_TASK DETAILS_
Please copy, exactly as written, the span from the first line below to the line that contains "### Why not just use R CMD build?", including both, and skip the pictures.
====== PROVIDED DATA
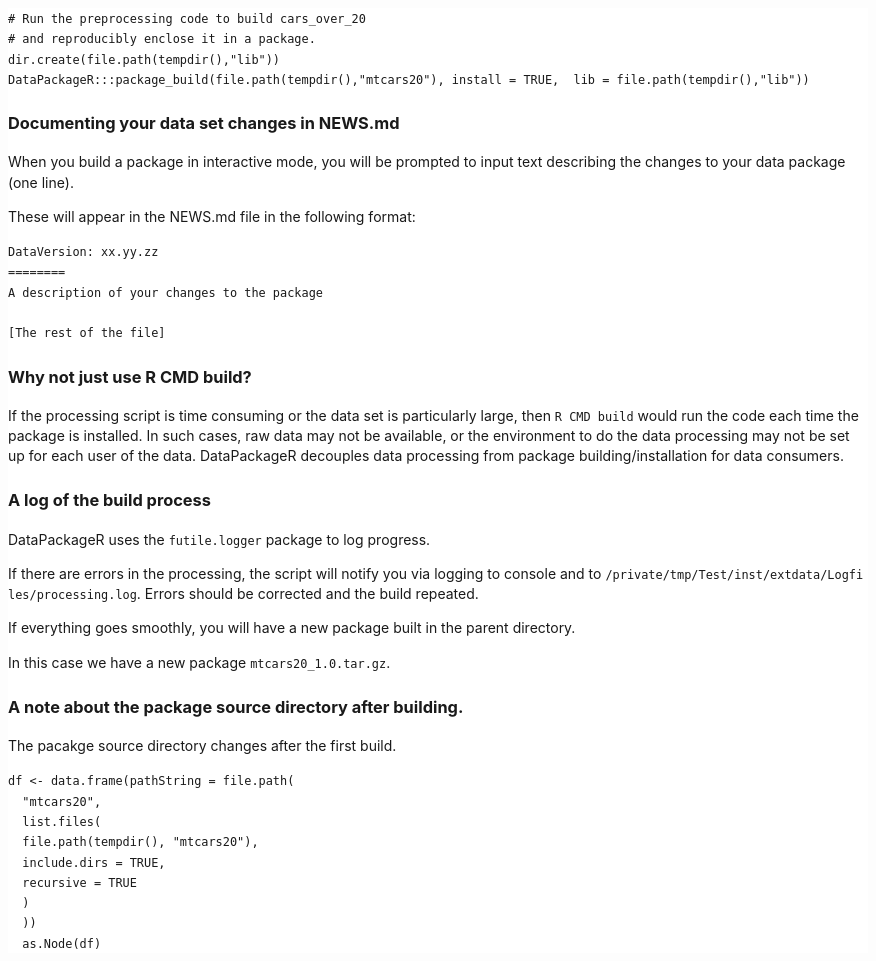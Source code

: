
 ```{r , eval = rmarkdown::pandoc_available()}
# Run the preprocessing code to build cars_over_20
# and reproducibly enclose it in a package.
dir.create(file.path(tempdir(),"lib"))
DataPackageR:::package_build(file.path(tempdir(),"mtcars20"), install = TRUE,  lib = file.path(tempdir(),"lib"))
```

### Documenting your data set changes in NEWS.md

When you build a package in interactive mode, you will be
prompted to input text describing the changes to your data package (one line). 

These will appear in the NEWS.md file in the following format:

```
DataVersion: xx.yy.zz
========
A description of your changes to the package

[The rest of the file]
```


### Why not just use R CMD build?

If the processing script is time consuming or the data set is particularly large, then `R CMD build` would run the code each time the package is installed. In such cases, raw data may not be available, or the environment to do the data processing may not be set up for each user of the data. DataPackageR decouples data processing from package building/installation for data consumers.

### A log of the build process

DataPackageR uses the `futile.logger` package to log progress. 

If there are errors in the processing, the script will notify you via logging to console and to  `/private/tmp/Test/inst/extdata/Logfiles/processing.log`. Errors should be corrected and the build repeated.

If everything goes smoothly, you will have a new package built in the parent directory. 

In this case we have a new package 
`mtcars20_1.0.tar.gz`. 


### A note about the package source directory after building.

The pacakge source directory changes after the first build.

```{r, echo=FALSE, eval = rmarkdown::pandoc_available()}
df <- data.frame(pathString = file.path(
  "mtcars20",
  list.files(
  file.path(tempdir(), "mtcars20"),
  include.dirs = TRUE,
  recursive = TRUE
  )
  ))
  as.Node(df)
```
============
_YOUR RESPONSE_
Source code

:
 ```{r , eval = rmarkdown::pandoc_available()}
# Run the preprocessing code to build cars_over_20
# and reproducibly enclose it in a package.
dir.create(file.path(tempdir(),"lib"))
DataPackageR:::package_build(file.path(tempdir(),"mtcars20"), install = TRUE,  lib = file.path(tempdir(),"lib"))
```

### Documenting your data set changes in NEWS.md

When you build a package in interactive mode, you will be
prompted to input text describing the changes to your data package (one line). 

These will appear in the NEWS.md file in the following format:

```
DataVersion: xx.yy.zz
========
A description of your changes to the package

[The rest of the file]
```


### Why not just use R CMD build?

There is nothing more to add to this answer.